[Dataset items]
• • • • • • •
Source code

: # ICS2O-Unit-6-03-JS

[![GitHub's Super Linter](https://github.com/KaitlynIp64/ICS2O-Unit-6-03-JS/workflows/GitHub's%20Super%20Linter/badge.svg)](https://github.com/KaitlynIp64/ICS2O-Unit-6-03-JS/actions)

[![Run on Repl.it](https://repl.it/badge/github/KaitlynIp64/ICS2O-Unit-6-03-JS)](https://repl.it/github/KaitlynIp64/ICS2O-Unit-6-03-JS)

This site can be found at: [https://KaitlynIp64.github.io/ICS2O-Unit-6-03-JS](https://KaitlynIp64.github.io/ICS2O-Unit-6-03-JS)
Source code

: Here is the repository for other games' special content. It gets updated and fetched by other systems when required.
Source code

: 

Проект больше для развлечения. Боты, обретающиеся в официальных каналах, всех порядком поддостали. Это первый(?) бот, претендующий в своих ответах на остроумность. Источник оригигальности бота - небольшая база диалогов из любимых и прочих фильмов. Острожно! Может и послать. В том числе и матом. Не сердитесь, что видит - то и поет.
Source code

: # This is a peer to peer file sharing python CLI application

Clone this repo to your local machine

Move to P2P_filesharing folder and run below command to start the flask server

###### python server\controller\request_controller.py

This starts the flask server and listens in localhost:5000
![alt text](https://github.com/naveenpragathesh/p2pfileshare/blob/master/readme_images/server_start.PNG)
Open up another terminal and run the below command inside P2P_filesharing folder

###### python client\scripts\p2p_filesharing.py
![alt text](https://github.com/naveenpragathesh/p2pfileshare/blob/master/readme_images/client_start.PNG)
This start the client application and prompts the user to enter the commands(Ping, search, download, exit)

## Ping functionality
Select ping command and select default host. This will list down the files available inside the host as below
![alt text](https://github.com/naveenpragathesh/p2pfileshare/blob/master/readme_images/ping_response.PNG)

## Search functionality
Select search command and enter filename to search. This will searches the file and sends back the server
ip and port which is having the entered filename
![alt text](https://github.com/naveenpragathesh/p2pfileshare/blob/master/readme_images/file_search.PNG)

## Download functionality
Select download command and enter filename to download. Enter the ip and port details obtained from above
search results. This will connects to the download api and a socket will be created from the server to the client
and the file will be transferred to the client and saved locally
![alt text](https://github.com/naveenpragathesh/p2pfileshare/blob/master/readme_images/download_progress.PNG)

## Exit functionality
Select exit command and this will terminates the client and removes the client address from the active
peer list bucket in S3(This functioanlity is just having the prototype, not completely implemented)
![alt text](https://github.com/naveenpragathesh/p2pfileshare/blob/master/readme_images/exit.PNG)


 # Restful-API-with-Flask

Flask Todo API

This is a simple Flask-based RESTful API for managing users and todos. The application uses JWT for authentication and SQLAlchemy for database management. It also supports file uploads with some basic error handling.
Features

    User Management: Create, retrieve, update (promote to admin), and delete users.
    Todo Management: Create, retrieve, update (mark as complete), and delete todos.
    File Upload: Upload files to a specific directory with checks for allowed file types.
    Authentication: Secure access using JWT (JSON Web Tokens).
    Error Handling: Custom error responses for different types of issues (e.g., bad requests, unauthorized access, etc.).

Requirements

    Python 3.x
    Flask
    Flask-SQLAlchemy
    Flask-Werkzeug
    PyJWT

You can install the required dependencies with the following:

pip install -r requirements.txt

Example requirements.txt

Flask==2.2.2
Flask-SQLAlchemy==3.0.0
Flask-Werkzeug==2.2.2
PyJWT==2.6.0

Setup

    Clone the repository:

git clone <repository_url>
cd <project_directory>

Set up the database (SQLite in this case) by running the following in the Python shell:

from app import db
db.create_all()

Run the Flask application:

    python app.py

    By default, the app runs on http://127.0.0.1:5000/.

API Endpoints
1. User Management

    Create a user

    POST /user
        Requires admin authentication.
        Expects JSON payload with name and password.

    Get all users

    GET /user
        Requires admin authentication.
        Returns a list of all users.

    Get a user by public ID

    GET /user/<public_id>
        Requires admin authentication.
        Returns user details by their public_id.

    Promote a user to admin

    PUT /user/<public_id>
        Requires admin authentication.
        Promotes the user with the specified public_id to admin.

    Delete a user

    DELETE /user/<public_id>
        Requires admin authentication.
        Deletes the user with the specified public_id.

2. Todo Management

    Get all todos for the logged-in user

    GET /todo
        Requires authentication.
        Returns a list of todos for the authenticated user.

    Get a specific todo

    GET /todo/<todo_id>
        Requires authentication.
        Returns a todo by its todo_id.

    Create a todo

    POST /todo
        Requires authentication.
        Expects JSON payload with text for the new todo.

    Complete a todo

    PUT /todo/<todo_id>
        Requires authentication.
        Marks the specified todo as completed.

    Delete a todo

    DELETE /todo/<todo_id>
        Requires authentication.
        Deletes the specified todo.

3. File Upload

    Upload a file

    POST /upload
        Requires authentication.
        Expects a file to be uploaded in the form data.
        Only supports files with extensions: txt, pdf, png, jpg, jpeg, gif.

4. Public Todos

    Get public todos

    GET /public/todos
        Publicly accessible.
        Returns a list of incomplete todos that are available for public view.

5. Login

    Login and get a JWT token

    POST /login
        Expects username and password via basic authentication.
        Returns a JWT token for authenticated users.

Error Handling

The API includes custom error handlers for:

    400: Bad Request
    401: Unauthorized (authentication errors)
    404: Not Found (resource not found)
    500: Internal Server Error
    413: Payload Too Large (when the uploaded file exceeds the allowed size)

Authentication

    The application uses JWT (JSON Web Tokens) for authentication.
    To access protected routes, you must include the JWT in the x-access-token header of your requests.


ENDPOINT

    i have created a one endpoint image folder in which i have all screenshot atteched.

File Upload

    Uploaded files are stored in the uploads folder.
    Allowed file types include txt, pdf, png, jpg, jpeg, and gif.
• • • • • • •
**About this task:** Filter the records for the string "jpeg" and copy every line that holds it.

**Final answer:**
        Only supports files with extensions: txt, pdf, png, jpg, jpeg, gif.
    Allowed file types include txt, pdf, png, jpg, jpeg, and gif.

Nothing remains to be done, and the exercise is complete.